(Plain-text document sources)

# # #

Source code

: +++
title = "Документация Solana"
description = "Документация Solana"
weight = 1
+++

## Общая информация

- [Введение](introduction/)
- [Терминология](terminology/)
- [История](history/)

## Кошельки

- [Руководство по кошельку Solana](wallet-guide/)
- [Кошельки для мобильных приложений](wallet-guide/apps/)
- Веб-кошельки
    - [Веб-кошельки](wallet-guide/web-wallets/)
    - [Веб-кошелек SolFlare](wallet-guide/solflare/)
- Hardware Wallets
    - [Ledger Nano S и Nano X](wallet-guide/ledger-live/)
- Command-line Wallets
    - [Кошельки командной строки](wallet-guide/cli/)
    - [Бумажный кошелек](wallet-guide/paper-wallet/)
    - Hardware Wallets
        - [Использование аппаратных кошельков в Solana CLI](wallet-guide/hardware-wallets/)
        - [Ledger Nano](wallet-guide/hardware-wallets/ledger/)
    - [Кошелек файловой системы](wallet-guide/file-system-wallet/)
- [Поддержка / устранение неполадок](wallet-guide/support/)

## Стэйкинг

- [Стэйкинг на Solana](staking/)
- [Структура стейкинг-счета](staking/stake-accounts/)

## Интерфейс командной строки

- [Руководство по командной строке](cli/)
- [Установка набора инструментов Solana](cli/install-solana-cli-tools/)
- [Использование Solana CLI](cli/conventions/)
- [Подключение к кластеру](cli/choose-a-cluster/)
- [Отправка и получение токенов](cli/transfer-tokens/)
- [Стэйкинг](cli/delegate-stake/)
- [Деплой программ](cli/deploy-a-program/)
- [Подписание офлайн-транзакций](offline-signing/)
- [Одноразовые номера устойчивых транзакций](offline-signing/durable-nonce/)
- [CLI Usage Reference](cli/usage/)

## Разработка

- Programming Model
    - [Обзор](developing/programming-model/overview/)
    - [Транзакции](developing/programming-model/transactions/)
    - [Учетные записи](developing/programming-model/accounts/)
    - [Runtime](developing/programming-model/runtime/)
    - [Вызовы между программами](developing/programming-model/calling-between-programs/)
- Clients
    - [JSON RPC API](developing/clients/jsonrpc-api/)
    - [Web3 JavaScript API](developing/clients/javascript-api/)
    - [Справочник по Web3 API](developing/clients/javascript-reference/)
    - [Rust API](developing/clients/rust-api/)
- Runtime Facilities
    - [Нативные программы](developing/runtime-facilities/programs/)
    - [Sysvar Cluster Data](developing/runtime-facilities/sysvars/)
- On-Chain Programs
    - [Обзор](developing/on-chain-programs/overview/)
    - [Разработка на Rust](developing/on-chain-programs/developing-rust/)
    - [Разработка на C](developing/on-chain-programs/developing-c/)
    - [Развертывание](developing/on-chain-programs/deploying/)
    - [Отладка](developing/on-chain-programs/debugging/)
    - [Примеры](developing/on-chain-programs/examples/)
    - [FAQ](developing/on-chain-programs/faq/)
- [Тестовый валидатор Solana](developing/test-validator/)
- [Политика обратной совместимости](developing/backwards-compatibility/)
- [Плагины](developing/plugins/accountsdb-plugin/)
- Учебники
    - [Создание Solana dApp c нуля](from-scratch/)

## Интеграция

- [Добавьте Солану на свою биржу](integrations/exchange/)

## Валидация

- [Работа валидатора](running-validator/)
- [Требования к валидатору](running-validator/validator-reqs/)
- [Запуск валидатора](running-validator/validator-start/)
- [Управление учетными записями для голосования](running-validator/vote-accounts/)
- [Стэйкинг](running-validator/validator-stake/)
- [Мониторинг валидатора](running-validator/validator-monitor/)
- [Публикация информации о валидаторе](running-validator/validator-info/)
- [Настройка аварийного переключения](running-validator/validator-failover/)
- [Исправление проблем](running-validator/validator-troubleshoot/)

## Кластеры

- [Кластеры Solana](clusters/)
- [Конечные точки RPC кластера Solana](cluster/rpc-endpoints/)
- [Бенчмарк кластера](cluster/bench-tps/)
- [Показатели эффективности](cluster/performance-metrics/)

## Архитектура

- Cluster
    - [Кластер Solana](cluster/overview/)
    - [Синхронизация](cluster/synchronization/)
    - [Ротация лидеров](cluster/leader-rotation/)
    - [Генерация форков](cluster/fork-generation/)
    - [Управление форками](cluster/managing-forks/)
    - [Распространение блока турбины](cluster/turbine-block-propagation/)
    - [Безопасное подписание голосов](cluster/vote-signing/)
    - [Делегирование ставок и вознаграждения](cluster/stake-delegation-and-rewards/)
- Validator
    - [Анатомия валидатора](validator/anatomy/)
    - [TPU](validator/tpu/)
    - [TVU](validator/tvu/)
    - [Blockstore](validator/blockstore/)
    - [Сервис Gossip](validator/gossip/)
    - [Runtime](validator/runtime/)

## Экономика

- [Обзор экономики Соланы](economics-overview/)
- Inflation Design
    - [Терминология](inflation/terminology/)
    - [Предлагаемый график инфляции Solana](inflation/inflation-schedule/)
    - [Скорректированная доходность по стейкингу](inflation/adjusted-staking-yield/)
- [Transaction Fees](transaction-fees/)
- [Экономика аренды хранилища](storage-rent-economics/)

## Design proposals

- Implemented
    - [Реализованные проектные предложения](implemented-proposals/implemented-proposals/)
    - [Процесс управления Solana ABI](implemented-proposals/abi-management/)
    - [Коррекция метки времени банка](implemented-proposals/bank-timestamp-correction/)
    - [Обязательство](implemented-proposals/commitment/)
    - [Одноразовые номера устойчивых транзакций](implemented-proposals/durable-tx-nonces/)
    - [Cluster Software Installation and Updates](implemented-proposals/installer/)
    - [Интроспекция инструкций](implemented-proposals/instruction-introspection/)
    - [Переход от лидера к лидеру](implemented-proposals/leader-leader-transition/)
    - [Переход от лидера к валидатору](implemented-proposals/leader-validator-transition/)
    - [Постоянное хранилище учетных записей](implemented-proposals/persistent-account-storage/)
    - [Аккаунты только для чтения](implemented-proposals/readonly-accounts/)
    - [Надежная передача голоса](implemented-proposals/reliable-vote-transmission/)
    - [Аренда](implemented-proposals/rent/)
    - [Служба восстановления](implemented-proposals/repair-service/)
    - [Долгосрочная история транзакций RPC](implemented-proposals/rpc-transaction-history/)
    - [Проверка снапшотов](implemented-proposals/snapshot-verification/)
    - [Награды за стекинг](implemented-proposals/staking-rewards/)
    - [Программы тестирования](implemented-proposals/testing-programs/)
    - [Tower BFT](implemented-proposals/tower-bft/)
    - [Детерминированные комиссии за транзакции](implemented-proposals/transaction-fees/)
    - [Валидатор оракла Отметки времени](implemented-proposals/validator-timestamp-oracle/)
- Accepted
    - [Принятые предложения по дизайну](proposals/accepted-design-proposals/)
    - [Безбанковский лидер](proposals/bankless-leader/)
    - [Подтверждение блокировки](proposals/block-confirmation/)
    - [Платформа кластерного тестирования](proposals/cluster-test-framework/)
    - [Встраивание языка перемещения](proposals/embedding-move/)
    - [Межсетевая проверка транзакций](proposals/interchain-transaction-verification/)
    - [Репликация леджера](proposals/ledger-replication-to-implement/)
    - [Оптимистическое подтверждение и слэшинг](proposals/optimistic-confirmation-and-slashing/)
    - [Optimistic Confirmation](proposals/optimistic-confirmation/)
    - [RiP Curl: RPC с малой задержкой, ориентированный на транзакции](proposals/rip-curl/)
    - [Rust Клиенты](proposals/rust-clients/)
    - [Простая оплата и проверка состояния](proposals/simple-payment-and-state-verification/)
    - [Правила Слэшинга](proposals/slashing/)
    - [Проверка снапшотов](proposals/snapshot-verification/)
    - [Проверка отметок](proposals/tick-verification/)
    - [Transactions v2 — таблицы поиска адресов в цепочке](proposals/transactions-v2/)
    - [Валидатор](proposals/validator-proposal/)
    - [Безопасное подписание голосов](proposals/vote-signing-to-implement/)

# # #

Task to complete: Lines containing "ledger": tally them across the records above and give the total alone.

Exercise response: 3